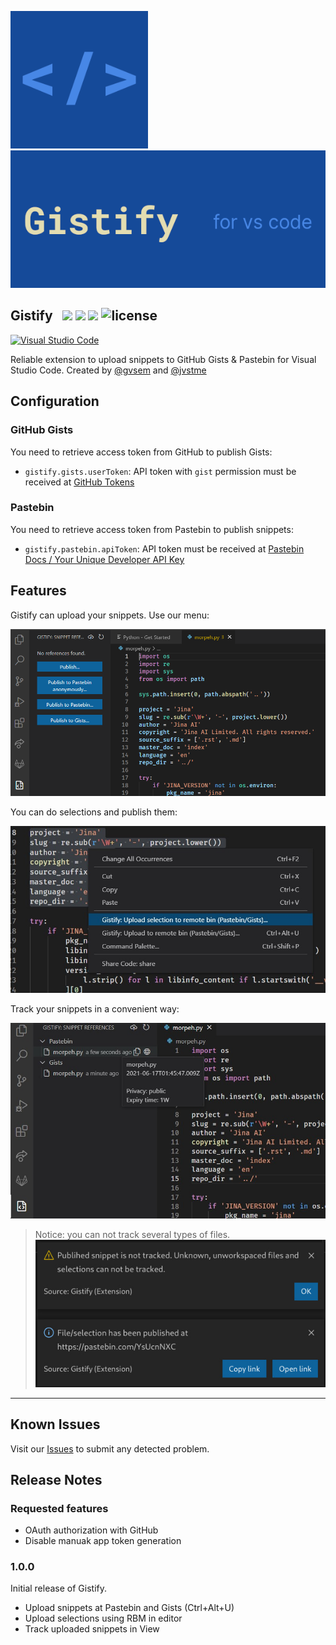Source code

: 
<img src="logo256.png" height="220px"><img src="images/gistify.png" height="220px">

## Gistify &nbsp; ![](https://vsmarketplacebadges.dev/version-short/GistifyAB.gistify.svg) ![](https://vsmarketplacebadges.dev/installs-short/GistifyAB.gistify.svg) ![](https://vsmarketplacebadges.dev/trending-monthly/GistifyAB.gistify.svg) ![license](https://img.shields.io/badge/license-MIT-blue)

[![Visual Studio Code](https://img.shields.io/badge/Download%20for%20Visual%20Studio%20Code-0078d7.svg?style=for-the-badge&logo=visual-studio-code&logoColor=white)](https://marketplace.visualstudio.com/items?itemName=GistifyAB.gistify)


Reliable extension to upload snippets to GitHub Gists & Pastebin for Visual Studio Code. Created by [@gvsem](https://github.com/gvsem) and [@jvstme](https://github.com/jvstme)

## Configuration

### GitHub Gists

You need to retrieve access token from GitHub to publish Gists:

* `gistify.gists.userToken`: API token with `gist` permission must be received at [GitHub Tokens](https://github.com/settings/tokens/new)

### Pastebin

You need to retrieve access token from Pastebin to publish snippets:

* `gistify.pastebin.apiToken`: API token must be received at [Pastebin Docs / Your Unique Developer API Key](https://pastebin.com/doc_api#1)

## Features

Gistify can upload your snippets. Use our menu:

![Menu usage](images/menu.png)

You can do selections and publish them:

![RMB usage](images/editor_context_menu.jpg)

Track your snippets in a convenient way:

![RMB usage](images/tracker.jpg)

> Notice: you can not track several types of files. ![RMB usage](images/tracker_warning.jpg)

-----------------------------------------------------------------------------------------------------------

## Known Issues

Visit our [Issues](https://github.com/gvsem/gistify/issues) to submit any detected problem.

## Release Notes

### Requested features

* OAuth authorization with GitHub
* Disable manuak app token generation

### 1.0.0

Initial release of Gistify.
* Upload snippets at Pastebin and Gists (Ctrl+Alt+U)
* Upload selections using RBM in editor
* Track uploaded snippets in View
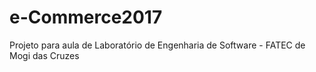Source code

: # e-Commerce2017
Projeto para aula de Laboratório de Engenharia de Software - FATEC de Mogi das Cruzes
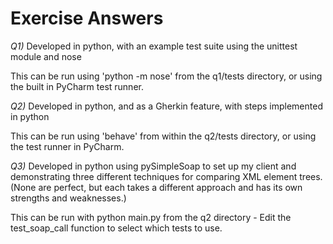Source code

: # Exercise Answers

*Q1)* Developed in python, with an example test suite using the unittest module and nose

This can be run using 'python -m nose' from the q1/tests directory, or using the built in PyCharm test runner. 

*Q2)* Developed in python, and as a Gherkin feature, with steps implemented in python

This can be run using 'behave' from within the q2/tests directory, or using the test runner in PyCharm.

*Q3)* Developed in python using pySimpleSoap to set up my client and demonstrating three different techniques 
for comparing XML element trees. (None are perfect, but each takes a different approach and has its own 
strengths and weaknesses.)

This can be run with python main.py from the q2 directory - Edit the test_soap_call function to select which 
tests to use.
--- --- ---
=== PROMPT ===
Would you please print the entries once more, word for word, minus the pictures?

=== WRITTEN SOLUTION ===
Source code

: 
<img src="logo256.png" height="220px"><img src="images/gistify.png" height="220px">

## Gistify &nbsp; ![](https://vsmarketplacebadges.dev/version-short/GistifyAB.gistify.svg) ![](https://vsmarketplacebadges.dev/installs-short/GistifyAB.gistify.svg) ![](https://vsmarketplacebadges.dev/trending-monthly/GistifyAB.gistify.svg) ![license](https://img.shields.io/badge/license-MIT-blue)

[![Visual Studio Code](https://img.shields.io/badge/Download%20for%20Visual%20Studio%20Code-0078d7.svg?style=for-the-badge&logo=visual-studio-code&logoColor=white)](https://marketplace.visualstudio.com/items?itemName=GistifyAB.gistify)


Reliable extension to upload snippets to GitHub Gists & Pastebin for Visual Studio Code. Created by [@gvsem](https://github.com/gvsem) and [@jvstme](https://github.com/jvstme)

## Configuration

### GitHub Gists

You need to retrieve access token from GitHub to publish Gists:

* `gistify.gists.userToken`: API token with `gist` permission must be received at [GitHub Tokens](https://github.com/settings/tokens/new)

### Pastebin

You need to retrieve access token from Pastebin to publish snippets:

* `gistify.pastebin.apiToken`: API token must be received at [Pastebin Docs / Your Unique Developer API Key](https://pastebin.com/doc_api#1)

## Features

Gistify can upload your snippets. Use our menu:

![Menu usage](images/menu.png)

You can do selections and publish them:

![RMB usage](images/editor_context_menu.jpg)

Track your snippets in a convenient way:

![RMB usage](images/tracker.jpg)

> Notice: you can not track several types of files. ![RMB usage](images/tracker_warning.jpg)

-----------------------------------------------------------------------------------------------------------

## Known Issues

Visit our [Issues](https://github.com/gvsem/gistify/issues) to submit any detected problem.

## Release Notes

### Requested features

* OAuth authorization with GitHub
* Disable manuak app token generation

### 1.0.0

Initial release of Gistify.
* Upload snippets at Pastebin and Gists (Ctrl+Alt+U)
* Upload selections using RBM in editor
* Track uploaded snippets in View
Source code

: # e-Commerce2017
Projeto para aula de Laboratório de Engenharia de Software - FATEC de Mogi das Cruzes
Source code

: # Exercise Answers

*Q1)* Developed in python, with an example test suite using the unittest module and nose

This can be run using 'python -m nose' from the q1/tests directory, or using the built in PyCharm test runner. 

*Q2)* Developed in python, and as a Gherkin feature, with steps implemented in python

This can be run using 'behave' from within the q2/tests directory, or using the test runner in PyCharm.

*Q3)* Developed in python using pySimpleSoap to set up my client and demonstrating three different techniques 
for comparing XML element trees. (None are perfect, but each takes a different approach and has its own 
strengths and weaknesses.)

This can be run with python main.py from the q2 directory - Edit the test_soap_call function to select which 
tests to use.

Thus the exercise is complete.